9. The matter is tentatively posted for hearing on 6 th July 2020 or on such other date as may be directed by Hon’ble President and to be heard by this or such a larger bench as the Hon’ble President may be pleased to constitute under section 255(3) of the Income Tax Act, 1961.
10. In the meantime, however, we must take suitable steps to maintain the status quo, so far as collection of disputed impugned demands are concerned, and, at the same time, to protect legitimate interests of the revenue to recover the disputed impugned demands in the event of the assessee not being successful in the present stay applications, or, the assessee not being successful eventually in the appeals. Given the overall situation- as also the fact that the stay petitions have been referred for consideration of constitution of a larger bench, we deem it fit and proper to grant an interim stay on collection/ recovery of the aggregate amounts of tax and interest etc, amounting to Rs 88,84,40,520 and Rs 10,91,19,880 for the assessment years 2011-12 and 2012-13 respectively, impugned in these appeals, on the following conditions:
a. The assessee will, within not more than one week of receipt of this order, furnish an undertaking setting out complete details of investments of amounts not less than Rs 99,75,60,400 which the assessee will not encash till the stay applications are disposed of. SA Nos. 147 and 148/Mum/2020 Arising out of ITA Nos 1423 and 1424/Mum/2018 Assessment years: 2011-12 and 2012-13 b.
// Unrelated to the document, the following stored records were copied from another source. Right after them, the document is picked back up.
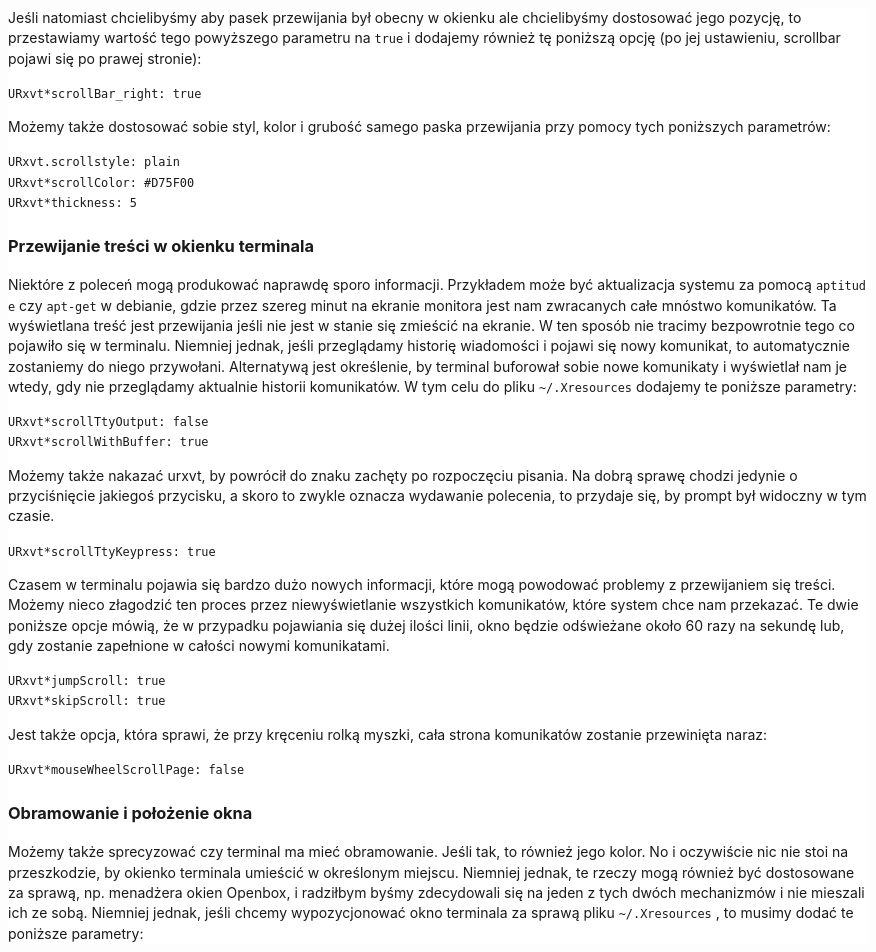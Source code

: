 Jeśli natomiast chcielibyśmy aby pasek przewijania był obecny w okienku ale chcielibyśmy dostosować
jego pozycję, to przestawiamy wartość tego powyższego parametru na `true` i dodajemy również tę
poniższą opcję (po jej ustawieniu, scrollbar pojawi się po prawej stronie):

    URxvt*scrollBar_right: true

Możemy także dostosować sobie styl, kolor i grubość samego paska przewijania przy pomocy tych
poniższych parametrów:

    URxvt.scrollstyle: plain
    URxvt*scrollColor: #D75F00
    URxvt*thickness: 5

### Przewijanie treści w okienku terminala

Niektóre z poleceń mogą produkować naprawdę sporo informacji. Przykładem może być aktualizacja
systemu za pomocą `aptitude` czy `apt-get` w debianie, gdzie przez szereg minut na ekranie monitora
jest nam zwracanych całe mnóstwo komunikatów. Ta wyświetlana treść jest przewijania jeśli nie jest w
stanie się zmieścić na ekranie. W ten sposób nie tracimy bezpowrotnie tego co pojawiło się w
terminalu. Niemniej jednak, jeśli przeglądamy historię wiadomości i pojawi się nowy komunikat, to
automatycznie zostaniemy do niego przywołani. Alternatywą jest określenie, by terminal buforował
sobie nowe komunikaty i wyświetlał nam je wtedy, gdy nie przeglądamy aktualnie historii komunikatów.
W tym celu do pliku `~/.Xresources` dodajemy te poniższe parametry:

    URxvt*scrollTtyOutput: false
    URxvt*scrollWithBuffer: true

Możemy także nakazać urxvt, by powrócił do znaku zachęty po rozpoczęciu pisania. Na dobrą sprawę
chodzi jedynie o przyciśnięcie jakiegoś przycisku, a skoro to zwykle oznacza wydawanie polecenia, to
przydaje się, by prompt był widoczny w tym czasie.

    URxvt*scrollTtyKeypress: true

Czasem w terminalu pojawia się bardzo dużo nowych informacji, które mogą powodować problemy z
przewijaniem się treści. Możemy nieco złagodzić ten proces przez niewyświetlanie wszystkich
komunikatów, które system chce nam przekazać. Te dwie poniższe opcje mówią, że w przypadku
pojawiania się dużej ilości linii, okno będzie odświeżane około 60 razy na sekundę lub, gdy zostanie
zapełnione w całości nowymi komunikatami.

    URxvt*jumpScroll: true
    URxvt*skipScroll: true

Jest także opcja, która sprawi, że przy kręceniu rolką myszki, cała strona komunikatów zostanie
przewinięta naraz:

    URxvt*mouseWheelScrollPage: false

### Obramowanie i położenie okna

Możemy także sprecyzować czy terminal ma mieć obramowanie. Jeśli tak, to również jego kolor. No i
oczywiście nic nie stoi na przeszkodzie, by okienko terminala umieścić w określonym miejscu.
Niemniej jednak, te rzeczy mogą również być dostosowane za sprawą, np. menadżera okien Openbox, i
radziłbym byśmy zdecydowali się na jeden z tych dwóch mechanizmów i nie mieszali ich ze sobą.
Niemniej jednak, jeśli chcemy wypozycjonować okno terminala za sprawą pliku `~/.Xresources` , to
musimy dodać te poniższe parametry:
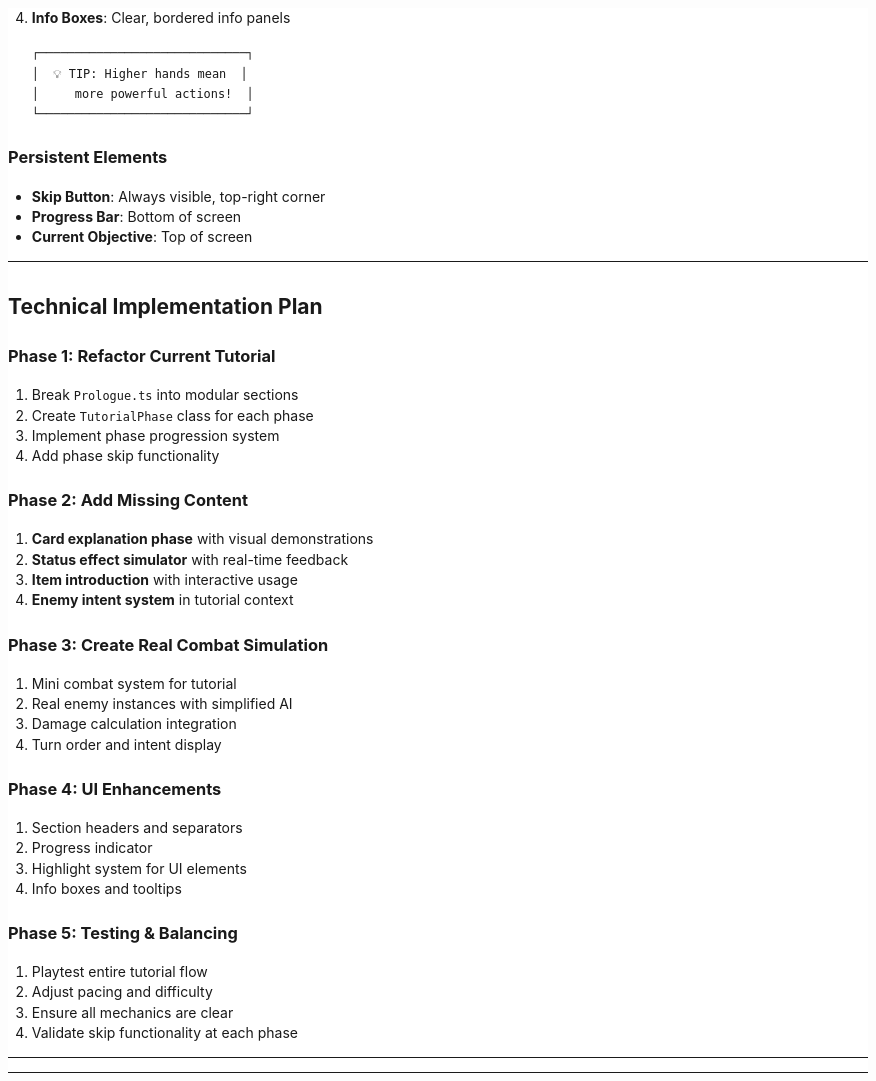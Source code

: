 4. **Info Boxes**: Clear, bordered info panels
   ```
   ┌─────────────────────────────┐
   │  💡 TIP: Higher hands mean  │
   │     more powerful actions!  │
   └─────────────────────────────┘
   ```

### **Persistent Elements**
- **Skip Button**: Always visible, top-right corner
- **Progress Bar**: Bottom of screen
- **Current Objective**: Top of screen

---

## Technical Implementation Plan

### **Phase 1: Refactor Current Tutorial**
1. Break `Prologue.ts` into modular sections
2. Create `TutorialPhase` class for each phase
3. Implement phase progression system
4. Add phase skip functionality

### **Phase 2: Add Missing Content**
1. **Card explanation phase** with visual demonstrations
2. **Status effect simulator** with real-time feedback
3. **Item introduction** with interactive usage
4. **Enemy intent system** in tutorial context

### **Phase 3: Create Real Combat Simulation**
1. Mini combat system for tutorial
2. Real enemy instances with simplified AI
3. Damage calculation integration
4. Turn order and intent display

### **Phase 4: UI Enhancements**
1. Section headers and separators
2. Progress indicator
3. Highlight system for UI elements
4. Info boxes and tooltips

### **Phase 5: Testing & Balancing**
1. Playtest entire tutorial flow
2. Adjust pacing and difficulty
3. Ensure all mechanics are clear
4. Validate skip functionality at each phase

---


---
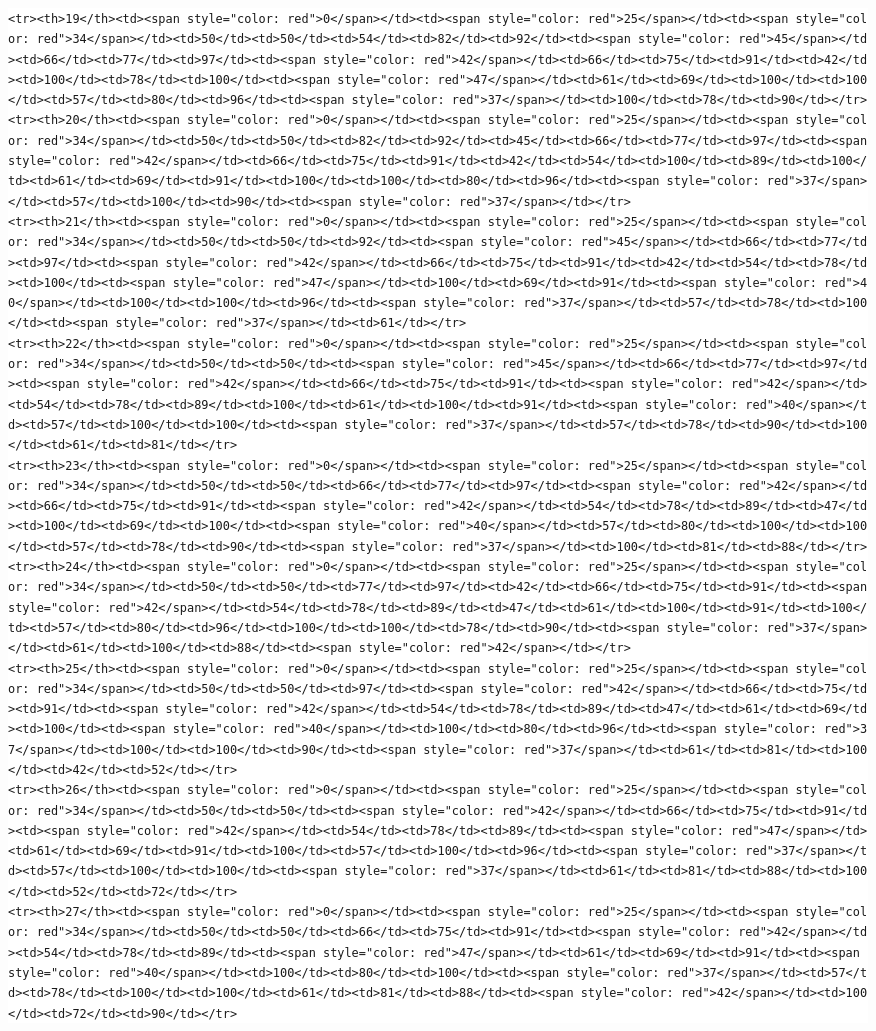     <tr><th>19</th><td><span style="color: red">0</span></td><td><span style="color: red">25</span></td><td><span style="color: red">34</span></td><td>50</td><td>50</td><td>54</td><td>82</td><td>92</td><td><span style="color: red">45</span></td><td>66</td><td>77</td><td>97</td><td><span style="color: red">42</span></td><td>66</td><td>75</td><td>91</td><td>42</td><td>100</td><td>78</td><td>100</td><td><span style="color: red">47</span></td><td>61</td><td>69</td><td>100</td><td>100</td><td>57</td><td>80</td><td>96</td><td><span style="color: red">37</span></td><td>100</td><td>78</td><td>90</td></tr>
    <tr><th>20</th><td><span style="color: red">0</span></td><td><span style="color: red">25</span></td><td><span style="color: red">34</span></td><td>50</td><td>50</td><td>82</td><td>92</td><td>45</td><td>66</td><td>77</td><td>97</td><td><span style="color: red">42</span></td><td>66</td><td>75</td><td>91</td><td>42</td><td>54</td><td>100</td><td>89</td><td>100</td><td>61</td><td>69</td><td>91</td><td>100</td><td>100</td><td>80</td><td>96</td><td><span style="color: red">37</span></td><td>57</td><td>100</td><td>90</td><td><span style="color: red">37</span></td></tr>
    <tr><th>21</th><td><span style="color: red">0</span></td><td><span style="color: red">25</span></td><td><span style="color: red">34</span></td><td>50</td><td>50</td><td>92</td><td><span style="color: red">45</span></td><td>66</td><td>77</td><td>97</td><td><span style="color: red">42</span></td><td>66</td><td>75</td><td>91</td><td>42</td><td>54</td><td>78</td><td>100</td><td><span style="color: red">47</span></td><td>100</td><td>69</td><td>91</td><td><span style="color: red">40</span></td><td>100</td><td>100</td><td>96</td><td><span style="color: red">37</span></td><td>57</td><td>78</td><td>100</td><td><span style="color: red">37</span></td><td>61</td></tr>
    <tr><th>22</th><td><span style="color: red">0</span></td><td><span style="color: red">25</span></td><td><span style="color: red">34</span></td><td>50</td><td>50</td><td><span style="color: red">45</span></td><td>66</td><td>77</td><td>97</td><td><span style="color: red">42</span></td><td>66</td><td>75</td><td>91</td><td><span style="color: red">42</span></td><td>54</td><td>78</td><td>89</td><td>100</td><td>61</td><td>100</td><td>91</td><td><span style="color: red">40</span></td><td>57</td><td>100</td><td>100</td><td><span style="color: red">37</span></td><td>57</td><td>78</td><td>90</td><td>100</td><td>61</td><td>81</td></tr>
    <tr><th>23</th><td><span style="color: red">0</span></td><td><span style="color: red">25</span></td><td><span style="color: red">34</span></td><td>50</td><td>50</td><td>66</td><td>77</td><td>97</td><td><span style="color: red">42</span></td><td>66</td><td>75</td><td>91</td><td><span style="color: red">42</span></td><td>54</td><td>78</td><td>89</td><td>47</td><td>100</td><td>69</td><td>100</td><td><span style="color: red">40</span></td><td>57</td><td>80</td><td>100</td><td>100</td><td>57</td><td>78</td><td>90</td><td><span style="color: red">37</span></td><td>100</td><td>81</td><td>88</td></tr>
    <tr><th>24</th><td><span style="color: red">0</span></td><td><span style="color: red">25</span></td><td><span style="color: red">34</span></td><td>50</td><td>50</td><td>77</td><td>97</td><td>42</td><td>66</td><td>75</td><td>91</td><td><span style="color: red">42</span></td><td>54</td><td>78</td><td>89</td><td>47</td><td>61</td><td>100</td><td>91</td><td>100</td><td>57</td><td>80</td><td>96</td><td>100</td><td>100</td><td>78</td><td>90</td><td><span style="color: red">37</span></td><td>61</td><td>100</td><td>88</td><td><span style="color: red">42</span></td></tr>
    <tr><th>25</th><td><span style="color: red">0</span></td><td><span style="color: red">25</span></td><td><span style="color: red">34</span></td><td>50</td><td>50</td><td>97</td><td><span style="color: red">42</span></td><td>66</td><td>75</td><td>91</td><td><span style="color: red">42</span></td><td>54</td><td>78</td><td>89</td><td>47</td><td>61</td><td>69</td><td>100</td><td><span style="color: red">40</span></td><td>100</td><td>80</td><td>96</td><td><span style="color: red">37</span></td><td>100</td><td>100</td><td>90</td><td><span style="color: red">37</span></td><td>61</td><td>81</td><td>100</td><td>42</td><td>52</td></tr>
    <tr><th>26</th><td><span style="color: red">0</span></td><td><span style="color: red">25</span></td><td><span style="color: red">34</span></td><td>50</td><td>50</td><td><span style="color: red">42</span></td><td>66</td><td>75</td><td>91</td><td><span style="color: red">42</span></td><td>54</td><td>78</td><td>89</td><td><span style="color: red">47</span></td><td>61</td><td>69</td><td>91</td><td>100</td><td>57</td><td>100</td><td>96</td><td><span style="color: red">37</span></td><td>57</td><td>100</td><td>100</td><td><span style="color: red">37</span></td><td>61</td><td>81</td><td>88</td><td>100</td><td>52</td><td>72</td></tr>
    <tr><th>27</th><td><span style="color: red">0</span></td><td><span style="color: red">25</span></td><td><span style="color: red">34</span></td><td>50</td><td>50</td><td>66</td><td>75</td><td>91</td><td><span style="color: red">42</span></td><td>54</td><td>78</td><td>89</td><td><span style="color: red">47</span></td><td>61</td><td>69</td><td>91</td><td><span style="color: red">40</span></td><td>100</td><td>80</td><td>100</td><td><span style="color: red">37</span></td><td>57</td><td>78</td><td>100</td><td>100</td><td>61</td><td>81</td><td>88</td><td><span style="color: red">42</span></td><td>100</td><td>72</td><td>90</td></tr>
The assessee will fully cooperate in expeditious disposal of the related stay applications which are tentatively fixed for hearing on 6 th July 2020, as also the appeals which are being scheduled for hearing for 13 th July 2020, and, that in the event of physical courts not being functional at that point of time due to Covid 19 health concerns, the assessee will argue the appeals through web based video conferencing in the virtual court. c. This interim stay will remain in operation till the related stay applications are disposed of, till the appeals are disposed of or till further orders- whichever is earlier. 11. With these observations, and subject to the directions as above, the Registry is directed to place the matter before Hon’ble President, on administrative side, for his appropriate orders. We make it clear that nothing stated in this interim order shall be construed as our observations on merits of the stay applications, which shall be decided in due course.